Historic JCC-Fed agreement

Historic JCC-Fed agreement

A rendering of the development that is planned to replace the current Jewish Community Centre of Greater Vancouver. (image from JCCGV)

A recently signed agreement is a significant next step in the largest infrastructure project in the history of British Columbia’s Jewish community. The deal is expected to create a new Jewish community centre, as well as at least 300 rental housing units and larger, renewed facilities for many communal institutions, replacing the existing, almost 60-year-old community centre.

A memorandum of understanding between the Jewish Community Centre of Greater Vancouver (JCC) and the Jewish Federation of Greater Vancouver was signed last month. The agreement will likely see the land owned by the JCC transferred to a new community-wide agency. According to a joint statement by the two organizations, the proposed new 200,000-square-foot “recreational, cultural and community centre [will include] new childcare spaces, more services for seniors, an expanded space for the Vancouver Holocaust Education Centre, a new theatre and more.” At least 15 not-for-profit community organizations are anticipated to be housed there, as well as updated and enlarged facilities for arts and culture, aquatics, and fitness programs. Mixed-use rental housing units included in the plan are expected to be offered at or below market value and be open to everyone.
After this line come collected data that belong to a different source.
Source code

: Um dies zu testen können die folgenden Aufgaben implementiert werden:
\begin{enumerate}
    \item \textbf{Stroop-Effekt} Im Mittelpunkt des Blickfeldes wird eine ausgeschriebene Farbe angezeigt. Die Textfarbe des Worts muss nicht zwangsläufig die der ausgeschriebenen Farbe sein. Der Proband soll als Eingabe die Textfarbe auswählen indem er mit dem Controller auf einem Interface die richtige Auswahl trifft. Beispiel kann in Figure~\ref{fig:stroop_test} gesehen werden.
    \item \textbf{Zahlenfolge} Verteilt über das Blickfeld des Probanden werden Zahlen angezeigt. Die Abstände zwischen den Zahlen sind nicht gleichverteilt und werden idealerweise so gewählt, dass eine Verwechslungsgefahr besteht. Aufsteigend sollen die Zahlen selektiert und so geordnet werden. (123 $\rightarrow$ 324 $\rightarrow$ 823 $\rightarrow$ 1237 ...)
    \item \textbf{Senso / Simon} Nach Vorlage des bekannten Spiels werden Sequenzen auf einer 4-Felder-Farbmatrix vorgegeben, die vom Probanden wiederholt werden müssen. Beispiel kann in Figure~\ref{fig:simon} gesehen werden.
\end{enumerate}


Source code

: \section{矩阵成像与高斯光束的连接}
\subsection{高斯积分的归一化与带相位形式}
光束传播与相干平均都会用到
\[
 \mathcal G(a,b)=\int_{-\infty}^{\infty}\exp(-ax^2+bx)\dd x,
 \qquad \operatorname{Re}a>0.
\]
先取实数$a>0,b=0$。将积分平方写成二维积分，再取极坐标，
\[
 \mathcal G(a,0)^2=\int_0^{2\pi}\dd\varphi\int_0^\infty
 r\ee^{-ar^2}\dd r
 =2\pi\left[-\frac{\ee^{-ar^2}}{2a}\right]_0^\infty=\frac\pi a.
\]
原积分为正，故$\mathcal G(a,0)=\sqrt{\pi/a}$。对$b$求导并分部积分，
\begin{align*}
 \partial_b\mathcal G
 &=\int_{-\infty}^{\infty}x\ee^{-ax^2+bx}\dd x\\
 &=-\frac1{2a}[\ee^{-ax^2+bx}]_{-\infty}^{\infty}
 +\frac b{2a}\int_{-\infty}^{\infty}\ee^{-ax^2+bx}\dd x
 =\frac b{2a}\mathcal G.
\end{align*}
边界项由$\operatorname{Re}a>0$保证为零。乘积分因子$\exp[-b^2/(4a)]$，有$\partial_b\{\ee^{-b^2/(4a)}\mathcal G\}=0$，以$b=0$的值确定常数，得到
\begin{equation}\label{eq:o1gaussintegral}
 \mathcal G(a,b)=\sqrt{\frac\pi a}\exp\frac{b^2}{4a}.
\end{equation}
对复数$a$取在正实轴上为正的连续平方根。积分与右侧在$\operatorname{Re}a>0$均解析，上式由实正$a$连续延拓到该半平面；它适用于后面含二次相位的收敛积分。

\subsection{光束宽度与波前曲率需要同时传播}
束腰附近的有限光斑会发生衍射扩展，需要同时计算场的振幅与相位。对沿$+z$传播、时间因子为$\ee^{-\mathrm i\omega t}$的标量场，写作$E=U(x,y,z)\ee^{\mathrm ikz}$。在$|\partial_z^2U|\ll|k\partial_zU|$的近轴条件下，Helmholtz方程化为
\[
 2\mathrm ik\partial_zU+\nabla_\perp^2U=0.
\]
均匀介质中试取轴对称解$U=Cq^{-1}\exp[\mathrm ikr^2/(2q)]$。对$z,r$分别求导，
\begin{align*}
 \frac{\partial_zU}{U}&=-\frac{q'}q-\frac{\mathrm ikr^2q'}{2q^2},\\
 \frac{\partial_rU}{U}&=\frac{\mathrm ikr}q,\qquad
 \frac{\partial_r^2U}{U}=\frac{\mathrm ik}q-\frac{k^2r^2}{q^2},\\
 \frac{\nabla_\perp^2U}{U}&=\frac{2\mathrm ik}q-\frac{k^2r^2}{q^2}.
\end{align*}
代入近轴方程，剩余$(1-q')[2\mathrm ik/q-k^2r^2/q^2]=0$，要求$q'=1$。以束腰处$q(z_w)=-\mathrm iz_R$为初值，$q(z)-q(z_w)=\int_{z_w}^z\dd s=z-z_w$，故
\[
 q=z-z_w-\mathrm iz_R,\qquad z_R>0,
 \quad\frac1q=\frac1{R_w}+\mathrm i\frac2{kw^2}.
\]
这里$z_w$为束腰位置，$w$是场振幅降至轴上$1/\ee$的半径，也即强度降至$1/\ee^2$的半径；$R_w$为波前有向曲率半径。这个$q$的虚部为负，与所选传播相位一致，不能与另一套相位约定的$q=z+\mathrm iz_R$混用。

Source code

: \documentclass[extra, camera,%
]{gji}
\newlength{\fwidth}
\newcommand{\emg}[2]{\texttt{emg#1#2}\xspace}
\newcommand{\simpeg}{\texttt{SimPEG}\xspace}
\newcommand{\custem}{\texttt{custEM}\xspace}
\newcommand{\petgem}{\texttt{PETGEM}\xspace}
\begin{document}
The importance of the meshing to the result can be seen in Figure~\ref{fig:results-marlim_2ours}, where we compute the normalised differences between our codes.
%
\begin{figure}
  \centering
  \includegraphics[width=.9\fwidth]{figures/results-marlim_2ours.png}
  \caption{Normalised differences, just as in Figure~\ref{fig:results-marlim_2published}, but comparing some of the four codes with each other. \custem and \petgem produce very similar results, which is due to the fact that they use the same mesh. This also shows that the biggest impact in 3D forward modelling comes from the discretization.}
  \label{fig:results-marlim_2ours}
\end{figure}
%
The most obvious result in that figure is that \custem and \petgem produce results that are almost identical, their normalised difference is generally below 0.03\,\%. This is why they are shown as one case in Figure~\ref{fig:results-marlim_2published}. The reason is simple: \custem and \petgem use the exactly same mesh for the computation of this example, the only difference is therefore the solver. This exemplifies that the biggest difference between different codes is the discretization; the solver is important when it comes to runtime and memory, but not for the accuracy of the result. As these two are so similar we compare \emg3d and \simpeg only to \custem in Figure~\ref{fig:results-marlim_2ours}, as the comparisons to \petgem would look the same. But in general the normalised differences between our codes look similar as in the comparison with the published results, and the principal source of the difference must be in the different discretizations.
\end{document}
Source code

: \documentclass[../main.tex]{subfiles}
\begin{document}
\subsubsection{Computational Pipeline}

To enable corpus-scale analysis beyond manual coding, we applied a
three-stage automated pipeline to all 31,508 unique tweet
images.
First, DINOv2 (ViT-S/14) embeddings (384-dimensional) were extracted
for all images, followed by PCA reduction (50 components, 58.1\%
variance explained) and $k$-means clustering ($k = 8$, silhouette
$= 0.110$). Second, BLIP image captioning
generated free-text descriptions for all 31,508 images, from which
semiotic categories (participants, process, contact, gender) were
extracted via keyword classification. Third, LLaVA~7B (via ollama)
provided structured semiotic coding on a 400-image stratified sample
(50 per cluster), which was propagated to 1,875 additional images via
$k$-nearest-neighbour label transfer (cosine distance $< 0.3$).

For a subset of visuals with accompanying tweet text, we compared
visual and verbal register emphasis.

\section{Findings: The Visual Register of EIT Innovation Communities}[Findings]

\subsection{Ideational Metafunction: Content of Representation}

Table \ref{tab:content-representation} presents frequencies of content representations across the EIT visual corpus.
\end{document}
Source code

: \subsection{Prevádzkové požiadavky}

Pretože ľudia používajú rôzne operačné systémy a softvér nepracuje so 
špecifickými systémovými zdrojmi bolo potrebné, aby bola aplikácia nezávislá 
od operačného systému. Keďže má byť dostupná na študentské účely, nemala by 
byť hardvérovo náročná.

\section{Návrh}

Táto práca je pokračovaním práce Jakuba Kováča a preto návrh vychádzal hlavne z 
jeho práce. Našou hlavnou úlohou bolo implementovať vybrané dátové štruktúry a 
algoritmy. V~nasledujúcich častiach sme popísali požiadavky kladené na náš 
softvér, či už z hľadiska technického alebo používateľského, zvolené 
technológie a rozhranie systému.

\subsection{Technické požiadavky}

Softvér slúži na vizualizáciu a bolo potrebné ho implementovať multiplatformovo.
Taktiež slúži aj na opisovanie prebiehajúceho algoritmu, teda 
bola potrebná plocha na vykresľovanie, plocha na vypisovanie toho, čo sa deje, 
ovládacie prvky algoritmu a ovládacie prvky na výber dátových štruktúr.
The project will advance based on a collaborative fundraising initiative. A campaign goal has not been announced.

“This agreement is an important initial step toward acting upon the community’s vision for a revitalized JCC that would become a legacy for the Jewish community and the city,” Salomon Casseres, president of the JCC board, said in the statement. “Our board is excited to partner with Jewish Federation. We believe that this collaboration puts the project on a strong foundation for success, from a community, financial and governance perspective.”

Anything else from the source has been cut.